Fillon refuse de me serrer la main, mais serre celle de Salih Farhoud, l'ex-recteur de la mosquée de Stains, dont le ministère de l'Intérieur expliquait qu'il s'agissait d'un "repère de djihadistes".Est-à dire que la politicienne considère ce lieu comme un phare pour de potentiels terroristes? Un repère, dans ce cas? Non, forcément non. Dans le contexte, il est évident qu'elle parle d'un lieu où les djihadistes sont chez eux, dans leur repaire, ce qui n'est pas tout à fait la même chose. La confusion se fait d'autant plus aisément, et celle-ci est vraisemblablement à mettre au débit des journalistes qui ont transcrit l'entretien (mais lequel? ils sont deux), qu'il n'y a aucune différence à l'oral. Tandis que l'écrit, dans cette langue française pleine de pièges (demandez à Bernard Pivot les souvenirs de ses dictées), marque plus qu'une nuance. Le repaire, selon le Grand Robert (il ne s'agit pas de la dernière édition, mais la valeur de référence reste), est, depuis le milieu du XVIIe siècle, compris dans le sens où voulait l'utiliser Marion Maréchal-Le Pen: "Endroit qui sert de refuge, de lieu de réunion à des individus dangereux." Tandis que, selon le même ouvrage, le repère est "une marque servant à retrouver un emplacement, un endroit." Est-ce clair? Disons que ce le serait tout à fait si repère ne s'était pas écrit repaire du côté des années 1578 (date fournie, cette fois, par le Dictionnaire historique de la langue française) pour des architectes. Non, rien n'est simple...
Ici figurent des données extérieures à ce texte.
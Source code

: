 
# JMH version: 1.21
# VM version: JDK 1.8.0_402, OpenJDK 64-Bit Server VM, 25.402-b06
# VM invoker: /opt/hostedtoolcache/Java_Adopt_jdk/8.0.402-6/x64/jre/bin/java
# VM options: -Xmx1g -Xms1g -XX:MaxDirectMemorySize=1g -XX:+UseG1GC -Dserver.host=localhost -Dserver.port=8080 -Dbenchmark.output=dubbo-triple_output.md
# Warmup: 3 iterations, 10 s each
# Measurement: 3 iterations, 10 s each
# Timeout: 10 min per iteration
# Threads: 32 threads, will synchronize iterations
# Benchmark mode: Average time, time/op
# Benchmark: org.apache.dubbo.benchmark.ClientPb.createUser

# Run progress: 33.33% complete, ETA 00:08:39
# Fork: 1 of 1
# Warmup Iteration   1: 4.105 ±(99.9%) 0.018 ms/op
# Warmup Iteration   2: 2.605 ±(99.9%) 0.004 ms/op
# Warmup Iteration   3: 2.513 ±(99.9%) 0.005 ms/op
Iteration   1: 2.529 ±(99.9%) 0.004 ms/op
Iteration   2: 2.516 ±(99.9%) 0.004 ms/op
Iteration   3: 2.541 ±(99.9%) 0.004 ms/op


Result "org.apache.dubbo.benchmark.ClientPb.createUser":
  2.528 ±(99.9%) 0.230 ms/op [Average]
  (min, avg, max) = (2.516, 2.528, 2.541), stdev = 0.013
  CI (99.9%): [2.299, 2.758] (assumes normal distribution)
P.-S. Et même si Bernard Pivot jetait un regard sur la copie avant de lancer l'impression du JDD, il n'aurait rien pu faire cette semaine: il en est absent - la séquence culture se déroule d'ailleurs sans aucune présence de livres.
P.-P.-S. Si, Bernard Pivot est là, mais j'ai été un un cheveu de le manquer, ne goûtant que du bout des lèvres (et avec un cheveu sur la langue?) les suppléments consacrés aux cadeaux des sacro-saintes fêtes de fin d'année.